Information given
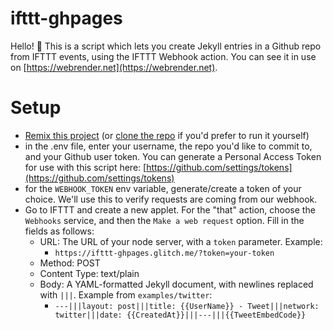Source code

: # ifttt-ghpages

Hello! 👋 This is a script which lets you create Jekyll entries in a Github repo from IFTTT events, using the IFTTT Webhook action. You can see it in use on [https://webrender.net](https://webrender.net).

# Setup

* [Remix this project](https://glitch.com/~ifttt-ghpages) (or [clone the repo](https://github.com/webrender/ifttt-ghpages) if you'd prefer to run it yourself)
* in the .env file, enter your username, the repo you'd like to commit to, and your Github user token.  You can generate a Personal Access Token for use with this script here: [https://github.com/settings/tokens](https://github.com/settings/tokens)
* for the `WEBHOOK_TOKEN` env variable, generate/create a token of your choice.  We'll use this to verify requests are coming from our webhook.
* Go to IFTTT and create a new applet. For the "that" action, choose the `Webhooks` service, and then the `Make a web request` option.  Fill in the fields as follows:
  * URL: The URL of your node server, with a `token` parameter. Example:
    * `https://ifttt-ghpages.glitch.me/?token=your-token`
  * Method: POST
  * Content Type: text/plain
  * Body: A YAML-formatted Jekyll document, with newlines replaced with `|||`. Example from `examples/twitter`:
    * `---|||layout: post|||title: {{UserName}} - Tweet|||network: twitter|||date: {{CreatedAt}}|||---|||{{TweetEmbedCode}}`
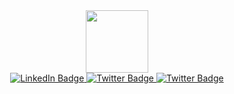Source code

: <div id="header" align="center">
  <img src="https://c.tenor.com/itjFesV8_RUAAAAi/soulja-boy-pepe.gif" width="100" />
</div>
<div id="badges"  align="center">
  <a href="https://www.linkedin.com/in/georgy-kopylov-3289961bb/">
    <img src="https://img.shields.io/badge/LinkedIn-blue?style=for-the-badge&logo=linkedin&logoColor=white" alt="LinkedIn Badge"/>
  </a>
  <a href="https://twitter.com/gkopylov1">
    <img src="https://img.shields.io/badge/Twitter-blue?style=for-the-badge&logo=twitter&logoColor=white" alt="Twitter Badge"/>
  </a>
  <a href="https://t.me/joryanich">
    <img src="https://img.shields.io/badge/Telegram-blue?style=for-the-badge&logo=telegram&logoColor=white" alt="Twitter Badge"/>
  </a>
</div>

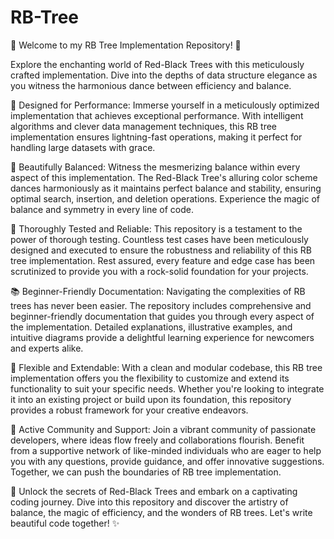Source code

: # RB-Tree
🌳 Welcome to my RB Tree Implementation Repository! 🌳

Explore the enchanting world of Red-Black Trees with this meticulously crafted implementation. Dive into the depths of data structure elegance as you witness the harmonious dance between efficiency and balance.

🎯 Designed for Performance:
Immerse yourself in a meticulously optimized implementation that achieves exceptional performance. With intelligent algorithms and clever data management techniques, this RB tree implementation ensures lightning-fast operations, making it perfect for handling large datasets with grace.

🎨 Beautifully Balanced:
Witness the mesmerizing balance within every aspect of this implementation. The Red-Black Tree's alluring color scheme dances harmoniously as it maintains perfect balance and stability, ensuring optimal search, insertion, and deletion operations. Experience the magic of balance and symmetry in every line of code.

🔬 Thoroughly Tested and Reliable:
This repository is a testament to the power of thorough testing. Countless test cases have been meticulously designed and executed to ensure the robustness and reliability of this RB tree implementation. Rest assured, every feature and edge case has been scrutinized to provide you with a rock-solid foundation for your projects.

📚 Beginner-Friendly Documentation:
Navigating the complexities of RB trees has never been easier. The repository includes comprehensive and beginner-friendly documentation that guides you through every aspect of the implementation. Detailed explanations, illustrative examples, and intuitive diagrams provide a delightful learning experience for newcomers and experts alike.

🔧 Flexible and Extendable:
With a clean and modular codebase, this RB tree implementation offers you the flexibility to customize and extend its functionality to suit your specific needs. Whether you're looking to integrate it into an existing project or build upon its foundation, this repository provides a robust framework for your creative endeavors.

🤝 Active Community and Support:
Join a vibrant community of passionate developers, where ideas flow freely and collaborations flourish. Benefit from a supportive network of like-minded individuals who are eager to help you with any questions, provide guidance, and offer innovative suggestions. Together, we can push the boundaries of RB tree implementation.

🌟 Unlock the secrets of Red-Black Trees and embark on a captivating coding journey. Dive into this repository and discover the artistry of balance, the magic of efficiency, and the wonders of RB trees. Let's write beautiful code together! ✨
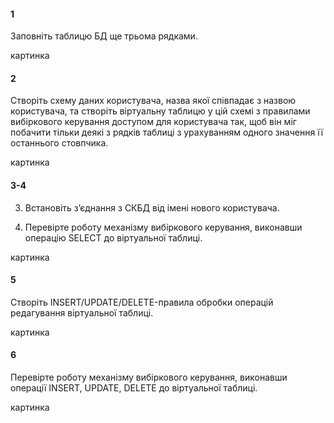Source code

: #### 1
Заповніть таблицю БД ще трьома рядками.

картинка

#### 2 
Створіть схему даних користувача, назва якої співпадає з назвою користувача, та створіть віртуальну таблицю у цій схемі з правилами вибіркового керування доступом для користувача так, щоб він міг побачити тільки деякі з рядків таблиці з урахуванням одного значення її останнього стовпчика.

картинка

#### 3-4
3. Встановіть з’єднання з СКБД від імені нового користувача.

4. Перевірте роботу механізму вибіркового керування, виконавши операцію SELECT до віртуальної таблиці.

картинка

#### 5

Створіть INSERT/UPDATE/DELETE-правила обробки операцій редагування віртуальної таблиці.

картинка

#### 6 

Перевірте роботу механізму вибіркового керування, виконавши операції INSERT, UPDATE, DELETE до віртуальної таблиці.

картинка
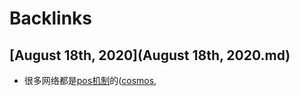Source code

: 
# Backlinks
## [August 18th, 2020](August 18th, 2020.md)
- 很多网络都是[pos机制](pos机制.md)的([cosmos](cosmos.md),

Task directions
Output the records exactly, please. The pictures are not part of the copy.

Answer to the exercise
Source code

: # ifttt-ghpages

Hello! 👋 This is a script which lets you create Jekyll entries in a Github repo from IFTTT events, using the IFTTT Webhook action. You can see it in use on [https://webrender.net](https://webrender.net).

# Setup

* [Remix this project](https://glitch.com/~ifttt-ghpages) (or [clone the repo](https://github.com/webrender/ifttt-ghpages) if you'd prefer to run it yourself)
* in the .env file, enter your username, the repo you'd like to commit to, and your Github user token.  You can generate a Personal Access Token for use with this script here: [https://github.com/settings/tokens](https://github.com/settings/tokens)
* for the `WEBHOOK_TOKEN` env variable, generate/create a token of your choice.  We'll use this to verify requests are coming from our webhook.
* Go to IFTTT and create a new applet. For the "that" action, choose the `Webhooks` service, and then the `Make a web request` option.  Fill in the fields as follows:
  * URL: The URL of your node server, with a `token` parameter. Example:
    * `https://ifttt-ghpages.glitch.me/?token=your-token`
  * Method: POST
  * Content Type: text/plain
  * Body: A YAML-formatted Jekyll document, with newlines replaced with `|||`. Example from `examples/twitter`:
    * `---|||layout: post|||title: {{UserName}} - Tweet|||network: twitter|||date: {{CreatedAt}}|||---|||{{TweetEmbedCode}}`
Source code

: <div id="header" align="center">
  <img src="https://c.tenor.com/itjFesV8_RUAAAAi/soulja-boy-pepe.gif" width="100" />
</div>
<div id="badges"  align="center">
  <a href="https://www.linkedin.com/in/georgy-kopylov-3289961bb/">
    <img src="https://img.shields.io/badge/LinkedIn-blue?style=for-the-badge&logo=linkedin&logoColor=white" alt="LinkedIn Badge"/>
  </a>
  <a href="https://twitter.com/gkopylov1">
    <img src="https://img.shields.io/badge/Twitter-blue?style=for-the-badge&logo=twitter&logoColor=white" alt="Twitter Badge"/>
  </a>
  <a href="https://t.me/joryanich">
    <img src="https://img.shields.io/badge/Telegram-blue?style=for-the-badge&logo=telegram&logoColor=white" alt="Twitter Badge"/>
  </a>
</div>

Source code

: # RB-Tree
🌳 Welcome to my RB Tree Implementation Repository! 🌳

Explore the enchanting world of Red-Black Trees with this meticulously crafted implementation. Dive into the depths of data structure elegance as you witness the harmonious dance between efficiency and balance.

🎯 Designed for Performance:
Immerse yourself in a meticulously optimized implementation that achieves exceptional performance. With intelligent algorithms and clever data management techniques, this RB tree implementation ensures lightning-fast operations, making it perfect for handling large datasets with grace.

🎨 Beautifully Balanced:
Witness the mesmerizing balance within every aspect of this implementation. The Red-Black Tree's alluring color scheme dances harmoniously as it maintains perfect balance and stability, ensuring optimal search, insertion, and deletion operations. Experience the magic of balance and symmetry in every line of code.

🔬 Thoroughly Tested and Reliable:
This repository is a testament to the power of thorough testing. Countless test cases have been meticulously designed and executed to ensure the robustness and reliability of this RB tree implementation. Rest assured, every feature and edge case has been scrutinized to provide you with a rock-solid foundation for your projects.

📚 Beginner-Friendly Documentation:
Navigating the complexities of RB trees has never been easier. The repository includes comprehensive and beginner-friendly documentation that guides you through every aspect of the implementation. Detailed explanations, illustrative examples, and intuitive diagrams provide a delightful learning experience for newcomers and experts alike.

🔧 Flexible and Extendable:
With a clean and modular codebase, this RB tree implementation offers you the flexibility to customize and extend its functionality to suit your specific needs. Whether you're looking to integrate it into an existing project or build upon its foundation, this repository provides a robust framework for your creative endeavors.

🤝 Active Community and Support:
Join a vibrant community of passionate developers, where ideas flow freely and collaborations flourish. Benefit from a supportive network of like-minded individuals who are eager to help you with any questions, provide guidance, and offer innovative suggestions. Together, we can push the boundaries of RB tree implementation.

🌟 Unlock the secrets of Red-Black Trees and embark on a captivating coding journey. Dive into this repository and discover the artistry of balance, the magic of efficiency, and the wonders of RB trees. Let's write beautiful code together! ✨
Source code

: #### 1
Заповніть таблицю БД ще трьома рядками.

картинка

#### 2 
Створіть схему даних користувача, назва якої співпадає з назвою користувача, та створіть віртуальну таблицю у цій схемі з правилами вибіркового керування доступом для користувача так, щоб він міг побачити тільки деякі з рядків таблиці з урахуванням одного значення її останнього стовпчика.

картинка

#### 3-4
3. Встановіть з’єднання з СКБД від імені нового користувача.

4. Перевірте роботу механізму вибіркового керування, виконавши операцію SELECT до віртуальної таблиці.

картинка

#### 5

Створіть INSERT/UPDATE/DELETE-правила обробки операцій редагування віртуальної таблиці.

картинка

#### 6 

Перевірте роботу механізму вибіркового керування, виконавши операції INSERT, UPDATE, DELETE до віртуальної таблиці.

картинка
Source code

: 
# Backlinks
## [August 18th, 2020](August 18th, 2020.md)
- 很多网络都是[pos机制](pos机制.md)的([cosmos](cosmos.md),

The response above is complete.